**YOUR INSTRUCTIONS**. All of the entries need to be repeated exactly. Leave nothing out.

**DATA**.
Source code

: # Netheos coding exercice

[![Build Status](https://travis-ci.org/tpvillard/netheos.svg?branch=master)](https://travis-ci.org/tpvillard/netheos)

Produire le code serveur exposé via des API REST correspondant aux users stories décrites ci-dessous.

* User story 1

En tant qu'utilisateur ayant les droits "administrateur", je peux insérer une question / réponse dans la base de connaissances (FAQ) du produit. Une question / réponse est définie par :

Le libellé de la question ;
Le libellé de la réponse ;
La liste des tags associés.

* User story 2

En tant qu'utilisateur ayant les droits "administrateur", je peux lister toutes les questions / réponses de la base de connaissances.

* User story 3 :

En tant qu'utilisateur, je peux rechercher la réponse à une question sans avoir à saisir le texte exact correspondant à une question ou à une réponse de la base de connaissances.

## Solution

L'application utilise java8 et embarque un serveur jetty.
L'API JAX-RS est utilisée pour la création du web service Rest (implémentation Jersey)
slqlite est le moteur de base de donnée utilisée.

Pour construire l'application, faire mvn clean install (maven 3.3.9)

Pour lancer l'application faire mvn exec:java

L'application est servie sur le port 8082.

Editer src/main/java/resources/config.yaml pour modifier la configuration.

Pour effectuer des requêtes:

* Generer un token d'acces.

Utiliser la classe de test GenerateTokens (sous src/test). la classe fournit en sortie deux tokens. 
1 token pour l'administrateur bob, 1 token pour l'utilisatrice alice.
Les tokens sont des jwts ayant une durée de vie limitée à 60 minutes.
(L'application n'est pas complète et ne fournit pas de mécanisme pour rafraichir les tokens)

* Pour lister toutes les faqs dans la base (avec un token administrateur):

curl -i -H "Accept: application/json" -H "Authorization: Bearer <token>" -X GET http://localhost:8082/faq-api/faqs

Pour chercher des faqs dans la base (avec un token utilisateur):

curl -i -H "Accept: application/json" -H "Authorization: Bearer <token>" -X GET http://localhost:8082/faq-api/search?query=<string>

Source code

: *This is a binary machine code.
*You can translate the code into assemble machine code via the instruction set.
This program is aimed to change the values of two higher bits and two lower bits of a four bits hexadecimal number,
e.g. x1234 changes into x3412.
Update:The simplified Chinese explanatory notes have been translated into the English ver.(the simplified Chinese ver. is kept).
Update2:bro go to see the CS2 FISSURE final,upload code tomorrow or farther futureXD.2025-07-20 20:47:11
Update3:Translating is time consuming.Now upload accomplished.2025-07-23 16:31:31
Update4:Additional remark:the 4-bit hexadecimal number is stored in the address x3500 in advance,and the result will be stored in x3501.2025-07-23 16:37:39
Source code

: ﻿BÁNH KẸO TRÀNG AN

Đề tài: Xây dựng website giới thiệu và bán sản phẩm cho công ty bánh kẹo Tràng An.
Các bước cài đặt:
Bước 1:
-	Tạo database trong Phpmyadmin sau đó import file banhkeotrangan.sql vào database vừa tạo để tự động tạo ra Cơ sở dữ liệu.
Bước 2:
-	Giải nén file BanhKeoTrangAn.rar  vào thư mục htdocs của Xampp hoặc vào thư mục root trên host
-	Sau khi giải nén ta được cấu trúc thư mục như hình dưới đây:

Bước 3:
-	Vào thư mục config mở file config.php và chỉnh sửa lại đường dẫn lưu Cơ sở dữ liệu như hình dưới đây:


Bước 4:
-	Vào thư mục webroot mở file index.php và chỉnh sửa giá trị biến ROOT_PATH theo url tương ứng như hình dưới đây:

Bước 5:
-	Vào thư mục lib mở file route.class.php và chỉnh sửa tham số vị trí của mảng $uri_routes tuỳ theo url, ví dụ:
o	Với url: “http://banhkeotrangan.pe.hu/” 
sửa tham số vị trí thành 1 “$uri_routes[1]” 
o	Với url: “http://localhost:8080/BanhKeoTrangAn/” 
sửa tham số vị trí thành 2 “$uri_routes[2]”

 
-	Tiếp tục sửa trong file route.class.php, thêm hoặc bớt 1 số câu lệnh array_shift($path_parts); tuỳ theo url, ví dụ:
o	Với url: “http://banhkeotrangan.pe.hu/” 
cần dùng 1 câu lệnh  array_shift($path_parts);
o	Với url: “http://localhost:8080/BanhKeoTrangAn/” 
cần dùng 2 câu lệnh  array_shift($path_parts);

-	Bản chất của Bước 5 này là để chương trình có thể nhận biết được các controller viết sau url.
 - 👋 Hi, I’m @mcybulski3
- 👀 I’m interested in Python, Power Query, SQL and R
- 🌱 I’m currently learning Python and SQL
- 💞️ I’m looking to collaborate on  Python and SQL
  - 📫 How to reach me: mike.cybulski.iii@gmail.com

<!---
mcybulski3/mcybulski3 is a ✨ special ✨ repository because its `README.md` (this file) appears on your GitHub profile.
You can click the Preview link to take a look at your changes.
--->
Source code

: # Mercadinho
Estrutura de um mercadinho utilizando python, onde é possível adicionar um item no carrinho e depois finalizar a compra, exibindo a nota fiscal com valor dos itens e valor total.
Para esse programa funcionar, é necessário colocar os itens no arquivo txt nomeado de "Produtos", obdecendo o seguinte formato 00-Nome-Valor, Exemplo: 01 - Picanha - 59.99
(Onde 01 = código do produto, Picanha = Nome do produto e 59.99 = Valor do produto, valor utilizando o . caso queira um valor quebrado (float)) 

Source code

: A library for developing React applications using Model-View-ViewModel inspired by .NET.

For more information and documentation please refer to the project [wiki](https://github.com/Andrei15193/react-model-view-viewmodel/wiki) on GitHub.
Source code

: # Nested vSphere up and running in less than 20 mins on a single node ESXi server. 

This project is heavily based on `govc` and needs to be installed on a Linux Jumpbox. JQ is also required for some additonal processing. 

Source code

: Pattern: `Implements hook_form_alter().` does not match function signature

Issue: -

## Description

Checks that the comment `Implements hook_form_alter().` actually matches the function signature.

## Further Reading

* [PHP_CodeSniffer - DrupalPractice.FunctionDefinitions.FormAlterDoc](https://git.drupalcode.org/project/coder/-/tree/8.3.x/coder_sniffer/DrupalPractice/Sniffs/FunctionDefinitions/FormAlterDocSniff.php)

**RESULT OF THE TASK**.
Source code

: # Netheos coding exercice

[![Build Status](https://travis-ci.org/tpvillard/netheos.svg?branch=master)](https://travis-ci.org/tpvillard/netheos)

Produire le code serveur exposé via des API REST correspondant aux users stories décrites ci-dessous.

* User story 1

En tant qu'utilisateur ayant les droits "administrateur", je peux insérer une question / réponse dans la base de connaissances (FAQ) du produit. Une question / réponse est définie par :

Le libellé de la question ;
Le libellé de la réponse ;
La liste des tags associés.

* User story 2

En tant qu'utilisateur ayant les droits "administrateur", je peux lister toutes les questions / réponses de la base de connaissances.

* User story 3 :

En tant qu'utilisateur, je peux rechercher la réponse à une question sans avoir à saisir le texte exact correspondant à une question ou à une réponse de la base de connaissances.

## Solution

L'application utilise java8 et embarque un serveur jetty.
L'API JAX-RS est utilisée pour la création du web service Rest (implémentation Jersey)
slqlite est le moteur de base de donnée utilisée.

Pour construire l'application, faire mvn clean install (maven 3.3.9)

Pour lancer l'application faire mvn exec:java

L'application est servie sur le port 8082.

Editer src/main/java/resources/config.yaml pour modifier la configuration.

Pour effectuer des requêtes:

* Generer un token d'acces.

Utiliser la classe de test GenerateTokens (sous src/test). la classe fournit en sortie deux tokens. 
1 token pour l'administrateur bob, 1 token pour l'utilisatrice alice.
Les tokens sont des jwts ayant une durée de vie limitée à 60 minutes.
(L'application n'est pas complète et ne fournit pas de mécanisme pour rafraichir les tokens)

* Pour lister toutes les faqs dans la base (avec un token administrateur):

curl -i -H "Accept: application/json" -H "Authorization: Bearer <token>" -X GET http://localhost:8082/faq-api/faqs

Pour chercher des faqs dans la base (avec un token utilisateur):

curl -i -H "Accept: application/json" -H "Authorization: Bearer <token>" -X GET http://localhost:8082/faq-api/search?query=<string>

Source code

: *This is a binary machine code.
*You can translate the code into assemble machine code via the instruction set.
This program is aimed to change the values of two higher bits and two lower bits of a four bits hexadecimal number,
e.g. x1234 changes into x3412.
Update:The simplified Chinese explanatory notes have been translated into the English ver.(the simplified Chinese ver. is kept).
Update2:bro go to see the CS2 FISSURE final,upload code tomorrow or farther futureXD.2025-07-20 20:47:11
Update3:Translating is time consuming.Now upload accomplished.2025-07-23 16:31:31
Update4:Additional remark:the 4-bit hexadecimal number is stored in the address x3500 in advance,and the result will be stored in x3501.2025-07-23 16:37:39
Source code

: ﻿BÁNH KẸO TRÀNG AN

Đề tài: Xây dựng website giới thiệu và bán sản phẩm cho công ty bánh kẹo Tràng An.
Các bước cài đặt:
Bước 1:
-	Tạo database trong Phpmyadmin sau đó import file banhkeotrangan.sql vào database vừa tạo để tự động tạo ra Cơ sở dữ liệu.
Bước 2:
-	Giải nén file BanhKeoTrangAn.rar  vào thư mục htdocs của Xampp hoặc vào thư mục root trên host
-	Sau khi giải nén ta được cấu trúc thư mục như hình dưới đây:

Bước 3:
-	Vào thư mục config mở file config.php và chỉnh sửa lại đường dẫn lưu Cơ sở dữ liệu như hình dưới đây:


Bước 4:
-	Vào thư mục webroot mở file index.php và chỉnh sửa giá trị biến ROOT_PATH theo url tương ứng như hình dưới đây:

Bước 5:
-	Vào thư mục lib mở file route.class.php và chỉnh sửa tham số vị trí của mảng $uri_routes tuỳ theo url, ví dụ:
o	Với url: “http://banhkeotrangan.pe.hu/” 
sửa tham số vị trí thành 1 “$uri_routes[1]” 
o	Với url: “http://localhost:8080/BanhKeoTrangAn/” 
sửa tham số vị trí thành 2 “$uri_routes[2]”

 
-	Tiếp tục sửa trong file route.class.php, thêm hoặc bớt 1 số câu lệnh array_shift($path_parts); tuỳ theo url, ví dụ:
o	Với url: “http://banhkeotrangan.pe.hu/” 
cần dùng 1 câu lệnh  array_shift($path_parts);
o	Với url: “http://localhost:8080/BanhKeoTrangAn/” 
cần dùng 2 câu lệnh  array_shift($path_parts);

-	Bản chất của Bước 5 này là để chương trình có thể nhận biết được các controller viết sau url.
 - 👋 Hi, I’m @mcybulski3
- 👀 I’m interested in Python, Power Query, SQL and R
- 🌱 I’m currently learning Python and SQL
- 💞️ I’m looking to collaborate on  Python and SQL
  - 📫 How to reach me: mike.cybulski.iii@gmail.com

<!---
mcybulski3/mcybulski3 is a ✨ special ✨ repository because its `README.md` (this file) appears on your GitHub profile.
You can click the Preview link to take a look at your changes.
--->
Source code

: # Mercadinho
Estrutura de um mercadinho utilizando python, onde é possível adicionar um item no carrinho e depois finalizar a compra, exibindo a nota fiscal com valor dos itens e valor total.
Para esse programa funcionar, é necessário colocar os itens no arquivo txt nomeado de "Produtos", obdecendo o seguinte formato 00-Nome-Valor, Exemplo: 01 - Picanha - 59.99
(Onde 01 = código do produto, Picanha = Nome do produto e 59.99 = Valor do produto, valor utilizando o . caso queira um valor quebrado (float)) 

Source code

: A library for developing React applications using Model-View-ViewModel inspired by .NET.

For more information and documentation please refer to the project [wiki](https://github.com/Andrei15193/react-model-view-viewmodel/wiki) on GitHub.
Source code

: # Nested vSphere up and running in less than 20 mins on a single node ESXi server. 

This project is heavily based on `govc` and needs to be installed on a Linux Jumpbox. JQ is also required for some additonal processing. 

Source code

: Pattern: `Implements hook_form_alter().` does not match function signature

Issue: -

## Description

Checks that the comment `Implements hook_form_alter().` actually matches the function signature.

## Further Reading

* [PHP_CodeSniffer - DrupalPractice.FunctionDefinitions.FormAlterDoc](https://git.drupalcode.org/project/coder/-/tree/8.3.x/coder_sniffer/DrupalPractice/Sniffs/FunctionDefinitions/FormAlterDocSniff.php)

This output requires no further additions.